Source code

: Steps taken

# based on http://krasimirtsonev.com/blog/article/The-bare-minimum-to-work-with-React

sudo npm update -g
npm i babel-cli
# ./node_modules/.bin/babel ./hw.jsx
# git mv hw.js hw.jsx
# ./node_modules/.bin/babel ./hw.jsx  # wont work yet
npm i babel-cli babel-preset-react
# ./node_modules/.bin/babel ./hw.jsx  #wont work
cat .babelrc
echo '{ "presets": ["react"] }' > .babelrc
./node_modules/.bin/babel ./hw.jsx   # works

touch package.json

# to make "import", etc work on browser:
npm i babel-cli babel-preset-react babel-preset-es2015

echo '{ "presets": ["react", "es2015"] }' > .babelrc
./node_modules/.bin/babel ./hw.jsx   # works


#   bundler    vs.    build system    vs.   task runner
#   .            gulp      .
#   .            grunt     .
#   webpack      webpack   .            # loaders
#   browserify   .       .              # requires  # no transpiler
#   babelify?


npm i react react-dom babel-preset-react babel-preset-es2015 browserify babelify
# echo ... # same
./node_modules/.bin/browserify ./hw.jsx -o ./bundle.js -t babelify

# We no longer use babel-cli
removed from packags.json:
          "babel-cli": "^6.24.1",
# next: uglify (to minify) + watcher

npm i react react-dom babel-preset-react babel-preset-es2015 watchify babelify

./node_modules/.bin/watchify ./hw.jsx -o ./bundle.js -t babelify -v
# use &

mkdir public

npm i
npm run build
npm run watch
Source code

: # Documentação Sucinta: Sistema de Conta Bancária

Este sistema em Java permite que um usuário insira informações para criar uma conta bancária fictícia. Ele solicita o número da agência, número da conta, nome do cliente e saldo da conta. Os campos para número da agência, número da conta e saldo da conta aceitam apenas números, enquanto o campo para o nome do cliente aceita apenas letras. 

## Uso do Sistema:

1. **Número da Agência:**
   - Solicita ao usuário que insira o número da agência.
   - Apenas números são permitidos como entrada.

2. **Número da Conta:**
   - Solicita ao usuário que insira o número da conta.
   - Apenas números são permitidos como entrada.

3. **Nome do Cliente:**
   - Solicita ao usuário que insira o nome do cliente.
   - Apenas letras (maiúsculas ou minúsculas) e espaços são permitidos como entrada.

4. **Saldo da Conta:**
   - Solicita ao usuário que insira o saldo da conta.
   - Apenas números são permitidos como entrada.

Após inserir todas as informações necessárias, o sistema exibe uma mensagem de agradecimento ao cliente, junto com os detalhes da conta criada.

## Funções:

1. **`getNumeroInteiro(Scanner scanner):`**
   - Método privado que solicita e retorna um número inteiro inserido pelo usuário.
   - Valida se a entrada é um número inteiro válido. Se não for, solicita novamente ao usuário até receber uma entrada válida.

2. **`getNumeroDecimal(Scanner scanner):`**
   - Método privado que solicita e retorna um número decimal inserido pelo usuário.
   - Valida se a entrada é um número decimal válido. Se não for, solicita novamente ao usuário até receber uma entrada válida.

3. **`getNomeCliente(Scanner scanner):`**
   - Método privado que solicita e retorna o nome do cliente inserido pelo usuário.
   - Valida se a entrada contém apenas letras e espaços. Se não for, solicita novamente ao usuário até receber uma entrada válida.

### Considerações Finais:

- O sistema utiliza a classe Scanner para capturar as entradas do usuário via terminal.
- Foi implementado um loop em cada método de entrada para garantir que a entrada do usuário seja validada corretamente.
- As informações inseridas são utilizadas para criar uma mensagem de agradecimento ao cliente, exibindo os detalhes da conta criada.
+-------+
## Task directions
Look through the entries above. Copy each line in which the string "babelify" occurs.

## Answer below
#   babelify?
npm i react react-dom babel-preset-react babel-preset-es2015 browserify babelify
./node_modules/.bin/browserify ./hw.jsx -o ./bundle.js -t babelify
npm i react react-dom babel-preset-react babel-preset-es2015 watchify babelify
./node_modules/.bin/watchify ./hw.jsx -o ./bundle.js -t babelify -v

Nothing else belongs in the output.